6 Tips To Read Faster And Still Understand What You Read
How much more could you get done if you completed all of your required reading in one-third or one-fifth the time? Increasing reading speed is a process of controlling fine motor movement period.
1. Preview The Text
Viewing a film’s trailer before watching the movie gives you context and lets you know what to expect. Likewise, previewing a text before reading it prepares you to quickly gain an understanding of what you’re about to read. To preview a text, scan it from the beginning to the end, paying special attention to headings, subheadings, anything in bold or large font, and bullet points. To get a big picture understanding, skim the introductory and concluding paragraphs.

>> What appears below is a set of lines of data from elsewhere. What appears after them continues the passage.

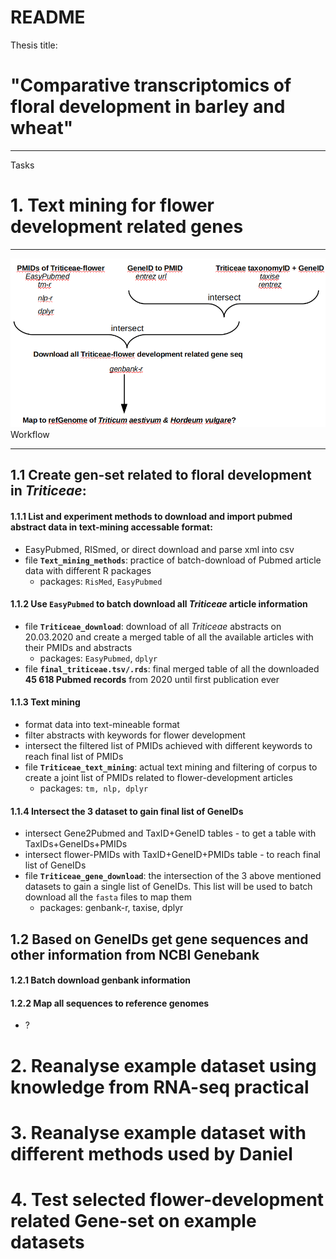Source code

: # README

Thesis title: 
# "Comparative transcriptomics of floral development in barley and wheat"
***
Tasks
# 1. Text mining for flower development related genes
***
<img src="Workflow_Textmining_Geneseq.png"
     alt="Workflow of data retrieving for flower development related genes in barley and wheat."
     style="float: center;" />
Workflow
***
## 1.1 Create gen-set related to floral development in *Triticeae*:
#### 1.1.1 List and experiment methods to download and import pubmed abstract data in text-mining accessable format:
* EasyPubmed, RISmed, or direct download and parse xml into csv
* file **`Text_mining_methods`**: practice of batch-download of Pubmed article data with different R packages
    - packages: `RisMed`, `EasyPubmed`
#### 1.1.2 Use `EasyPubmed` to batch download all *Triticeae* article information
* file **`Triticeae_download`**: download of all *Triticeae* abstracts on 20.03.2020 and create a merged table of all the available articles with their PMIDs and abstracts
    - packages: `EasyPubmed`, `dplyr`
* file **`final_triticeae.tsv/.rds`**: final merged table of all the downloaded **45 618 Pubmed records** from 2020 until first publication ever
#### 1.1.3 Text mining
* format data into text-mineable format
* filter abstracts with keywords for flower development
* intersect the filtered list of PMIDs achieved with different keywords to reach final list of PMIDs
* file **`Triticeae_text_mining`**: actual text mining and filtering of corpus to create a joint list of PMIDs related to flower-development articles
    - packages: `tm, nlp, dplyr`
#### 1.1.4 Intersect the 3 dataset to gain final list of GeneIDs
* intersect Gene2Pubmed and TaxID+GeneID tables - to get a table with TaxIDs+GeneIDs+PMIDs
* intersect flower-PMIDs with TaxID+GeneID+PMIDs table - to reach final list of GeneIDs
* file **`Triticeae_gene_download`**: the intersection of the 3 above mentioned datasets to gain a single list of GeneIDs. This list will be used to batch download all the `fasta` files to map them 
    - packages: genbank-r, taxise, dplyr
## 1.2 Based on GeneIDs get gene sequences and other information from NCBI Genebank
#### 1.2.1 Batch download genbank information
#### 1.2.2 Map all sequences to reference genomes
* ?

# 2. Reanalyse example dataset using knowledge from RNA-seq practical

# 3. Reanalyse example dataset with different methods used by Daniel

# 4. Test selected flower-development related Gene-set on example datasets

2. Speed Reading Is About Control, Not Speed
I dislike the way speed reading is often presented because it makes the skill seem to be only about increasing your top speed. As a result, many people are quick to judge that people can’t physically process more information or point out that comprehension goes down while speed reading. To me, these arguments miss the point. Speed reading is about controlling your reading rate, not just going faster. If you’re in a racecar, top speed is important, but even more important is the driver’s skill at adjusting speeds to make careful turns. The ability to control your speed will make you a much more efficient reader than just blazing through text.
3. Don’t Read Every Word
To increase your reading speed, pay attention to your eyes. Most people can scan in 1.5 inch chunks, which, depending on the font size and type of text, usually comprise three to five words each. Rather than reading each word individually, move your eyes in a scanning motion, jumping from a chunk (of three to five words) to the next chunk of words. Take advantage of your peripheral vision to speed up around the beginning and end of each line, focusing on blocks of words rather than the first and last words.
4. Write A Summary
Your job shouldn’t end when you read the last word on the page. After you finish reading, write a few sentences to summarize what you read, and answer any questions you had before you started reading. Did you learn what you were hoping to learn? By spending a few minutes after reading to think, synthesize the information, and write what you learned.
5. Make the Material More Interesting
I know, it sounds impossible. How can you possibly make statistics/accounting/Jane Eyre interesting? But you can make material more interesting if you put some effort in before you pick up the book. No, you can’t make boring topics come alive as if they were the latest thriller fiction. But you can make them interesting enough that you can stay focused while reading.
6. Reading Rate Comes With Practice
Although less glamorous than subvocalization or pointer-enabled reading techniques, the best speed reading technique is this: read more to read faster. When you regularly read a book per week, your reading rate will improve. If you aren’t reading in your first language, language proficiency will be your biggest obstacle to high reading rates. I’m an intermediate with French, and my French reading is a crawl compared to my English reading. That’s because every paragraph contains a new word or unfamiliar grammatical construction.